**PROVIDED RECORDS**.

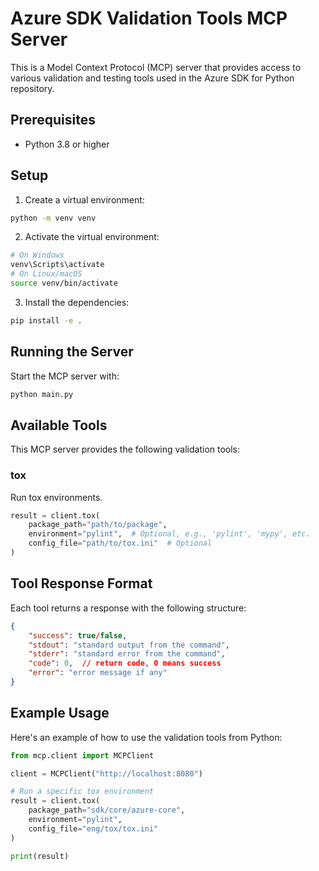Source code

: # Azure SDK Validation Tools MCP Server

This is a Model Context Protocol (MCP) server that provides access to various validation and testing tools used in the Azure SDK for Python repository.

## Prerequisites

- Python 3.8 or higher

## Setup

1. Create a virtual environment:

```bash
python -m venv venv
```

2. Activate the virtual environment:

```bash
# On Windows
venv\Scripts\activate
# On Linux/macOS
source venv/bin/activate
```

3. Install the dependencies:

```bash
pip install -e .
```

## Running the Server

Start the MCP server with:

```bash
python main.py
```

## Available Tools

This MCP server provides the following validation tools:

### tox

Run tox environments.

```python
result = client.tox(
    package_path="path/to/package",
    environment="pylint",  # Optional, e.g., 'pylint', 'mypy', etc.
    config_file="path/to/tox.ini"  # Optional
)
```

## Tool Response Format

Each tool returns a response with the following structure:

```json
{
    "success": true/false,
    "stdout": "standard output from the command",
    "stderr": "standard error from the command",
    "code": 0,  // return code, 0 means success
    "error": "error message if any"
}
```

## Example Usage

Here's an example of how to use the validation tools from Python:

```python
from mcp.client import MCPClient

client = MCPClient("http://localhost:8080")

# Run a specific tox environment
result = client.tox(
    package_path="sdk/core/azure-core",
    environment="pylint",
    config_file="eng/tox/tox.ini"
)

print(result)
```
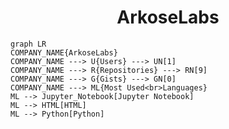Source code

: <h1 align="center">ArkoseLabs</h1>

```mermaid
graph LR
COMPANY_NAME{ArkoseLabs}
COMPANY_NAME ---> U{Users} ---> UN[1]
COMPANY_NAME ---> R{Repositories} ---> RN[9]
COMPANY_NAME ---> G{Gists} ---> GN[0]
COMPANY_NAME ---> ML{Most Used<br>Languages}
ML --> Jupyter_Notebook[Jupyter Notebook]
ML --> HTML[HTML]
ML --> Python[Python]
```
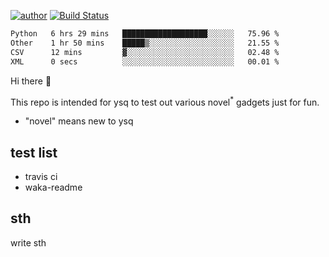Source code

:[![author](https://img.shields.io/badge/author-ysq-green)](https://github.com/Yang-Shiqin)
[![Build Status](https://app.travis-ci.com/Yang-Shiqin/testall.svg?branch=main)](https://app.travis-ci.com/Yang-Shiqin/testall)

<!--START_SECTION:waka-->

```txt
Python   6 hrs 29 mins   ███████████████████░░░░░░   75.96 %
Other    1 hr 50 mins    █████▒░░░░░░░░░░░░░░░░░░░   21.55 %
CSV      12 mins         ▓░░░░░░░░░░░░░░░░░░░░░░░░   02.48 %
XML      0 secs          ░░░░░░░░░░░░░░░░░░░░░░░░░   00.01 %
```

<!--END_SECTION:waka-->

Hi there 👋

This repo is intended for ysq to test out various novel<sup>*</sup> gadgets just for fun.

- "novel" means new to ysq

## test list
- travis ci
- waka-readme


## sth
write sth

**WORK TO BE COMPLETED**.
Your answer must consist of every line in the listing that contains "venv".

**OUTPUT FOR THIS TASK**.
python -m venv venv
venv\Scripts\activate
source venv/bin/activate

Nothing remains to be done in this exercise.